[PnP] Economics -- looking for help

Burton Choinski bchoinski at comcast.net
Tue Mar 24 20:23:11 CET 2009


Ok, I have been chewing on this for at least a month now, slowly  
adding to it, but I'm constantly revising and tweaking and still not  
100% happy, so I'm throwing out a line to the list to anyone with  
experience in economic systems (or at least faking it in an RPG :)

Given the assumptions:
	1) lowest pay rate is 1BB/day (unskilled labor)
	2) an average family consists of 2 adults, 3 children
		a) for simplicity, 3 children = 1 adult in production and resource  
needs

Ok, starting with farming.  A farm of 5 acres is enough to support a  
single family, providing food for consumption as well as for barter  
for other needs and for any reasonable tithes or taxation.  Roman  
wheat yields were about 20 bushels per acre, of which about 20% was  
used for next year's seed.  This rounds close enough to about 5,000#  
for the 5 acres.  If we assume that a family on 5 acres is living at  
2BB/day (basically a peasant), that's a need of 2,160BB per year.   
This results in the estimation that a pure wheat farm gives us a value  
of .432BB per pound, or 45BB for a hundred-weight sack and 5BB for a  
10# bag (buy in bulk, people!).  An adult needing 2FP per day can get  
by on the "good" grain and have a little margin, or go for the poor  
quality at HALF price.

This seems to be fine, and it's mainly a matter of defining what the  
farmers should live at.  If the above farmers live at 1BB/day, this  
means that grain is half the above figured price, which allows for all  
1BB/day people to manage to some degree.  I have dithered back and  
forth of this, to the point that I have an excel chart to do the  
calculations incase I change my mind again. :P

Secondary steps are where this all starts to get hairy.  Take  
charcoal, for instance.  I currently have Lumberjacks figured at 2BB/ 
day (semi-skilled labor), and a team of 10 can produce 450 cords of  
firewood per month.  This implies that firewood, if just taking labor  
into account, goes for 0.75 cords per BB.

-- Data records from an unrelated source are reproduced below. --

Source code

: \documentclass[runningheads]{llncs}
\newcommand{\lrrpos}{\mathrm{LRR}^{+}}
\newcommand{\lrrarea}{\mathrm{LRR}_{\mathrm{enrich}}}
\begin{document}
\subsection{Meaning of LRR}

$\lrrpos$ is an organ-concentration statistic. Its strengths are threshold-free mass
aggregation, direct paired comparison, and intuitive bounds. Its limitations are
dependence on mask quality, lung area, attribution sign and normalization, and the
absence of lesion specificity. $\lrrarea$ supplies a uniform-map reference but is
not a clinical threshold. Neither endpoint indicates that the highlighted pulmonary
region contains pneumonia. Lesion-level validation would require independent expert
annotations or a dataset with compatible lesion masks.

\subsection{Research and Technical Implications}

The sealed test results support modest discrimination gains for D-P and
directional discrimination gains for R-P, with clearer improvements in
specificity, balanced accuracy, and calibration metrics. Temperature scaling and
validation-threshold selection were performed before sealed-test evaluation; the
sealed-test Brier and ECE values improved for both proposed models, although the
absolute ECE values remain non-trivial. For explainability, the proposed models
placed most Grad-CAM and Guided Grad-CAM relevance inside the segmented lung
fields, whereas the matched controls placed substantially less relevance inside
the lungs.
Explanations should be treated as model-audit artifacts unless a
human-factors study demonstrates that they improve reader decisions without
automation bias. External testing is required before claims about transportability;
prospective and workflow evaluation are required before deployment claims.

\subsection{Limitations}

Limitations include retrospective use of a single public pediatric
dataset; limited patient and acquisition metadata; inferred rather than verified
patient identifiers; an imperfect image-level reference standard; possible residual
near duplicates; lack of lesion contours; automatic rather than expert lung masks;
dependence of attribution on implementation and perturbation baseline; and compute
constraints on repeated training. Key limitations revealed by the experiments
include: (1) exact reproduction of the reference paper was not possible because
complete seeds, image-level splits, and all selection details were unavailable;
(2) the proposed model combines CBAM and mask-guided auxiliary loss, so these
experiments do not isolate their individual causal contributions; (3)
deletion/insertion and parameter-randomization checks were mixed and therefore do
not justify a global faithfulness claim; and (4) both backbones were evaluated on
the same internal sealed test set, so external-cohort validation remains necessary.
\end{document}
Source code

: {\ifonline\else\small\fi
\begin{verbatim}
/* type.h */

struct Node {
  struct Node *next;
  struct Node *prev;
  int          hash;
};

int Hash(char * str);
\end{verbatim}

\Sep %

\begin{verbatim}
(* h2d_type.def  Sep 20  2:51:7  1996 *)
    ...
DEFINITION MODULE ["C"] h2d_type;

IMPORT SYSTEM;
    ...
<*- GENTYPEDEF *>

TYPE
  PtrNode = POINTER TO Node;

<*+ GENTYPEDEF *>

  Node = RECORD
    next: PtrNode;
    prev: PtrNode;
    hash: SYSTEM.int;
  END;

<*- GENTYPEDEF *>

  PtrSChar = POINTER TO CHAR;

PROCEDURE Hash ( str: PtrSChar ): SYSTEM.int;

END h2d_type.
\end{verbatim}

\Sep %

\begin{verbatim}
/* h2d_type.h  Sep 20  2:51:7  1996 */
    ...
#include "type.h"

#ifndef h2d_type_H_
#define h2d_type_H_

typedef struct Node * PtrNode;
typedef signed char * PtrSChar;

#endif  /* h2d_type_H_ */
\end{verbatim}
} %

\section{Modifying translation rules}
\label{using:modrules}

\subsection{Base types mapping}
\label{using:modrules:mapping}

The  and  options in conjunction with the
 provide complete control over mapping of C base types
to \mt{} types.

A charcoaler can convert 10 cords of wood into 2.5 tons of charcoal  
per month.  Given his income needs (at 2BB/day, or 60BB) plus  
materials (14BB for wood) = 74BB, it would imply that charcoal goes  
for about 3CC per ton.  However, that's if you get the wood at the  
flat cost found above, which is the big question here that I would  
like some consensus on.

I have tried various ways of handling the costs of needed materials,  
from taking them at the flat rate, to adding a token 10% to  
everything, to even a sliding rate (25% for consumables, 50% to soft  
durable goods like wood and cloth, 100% for hard durable goods like  
metals and armor).  I've probably revised my numbers 25 or more times,  
and am still not happy since I'm still just guessing at things in  
terms of ancient/medieval mercantile rules.

And don't get me started on mining and metals.  Even going with  
reasonable ore yields, iron ends up dirt cheap when compared to  
copper, so why isn't everyone working with iron?  The rules seem to  
imply that iron is relatively uncommon, otherwise why make a special  
rule for elves about it?   And given average gold/silver yields a 10- 
man team mining and smelting ore ends up producing about 3500CC of  
precious metals per month (if coins are 50/#, 1# silver = 500CC, 1#  
gold = 5,000CC).  I know this does not cover the cost of any security,  
but is seems like a 100 man team is nearly monty haul with the cash  
production.  What are reasonable worker counts for small/medium/large  
ore deposits, given P&P technology to detect and extract ores?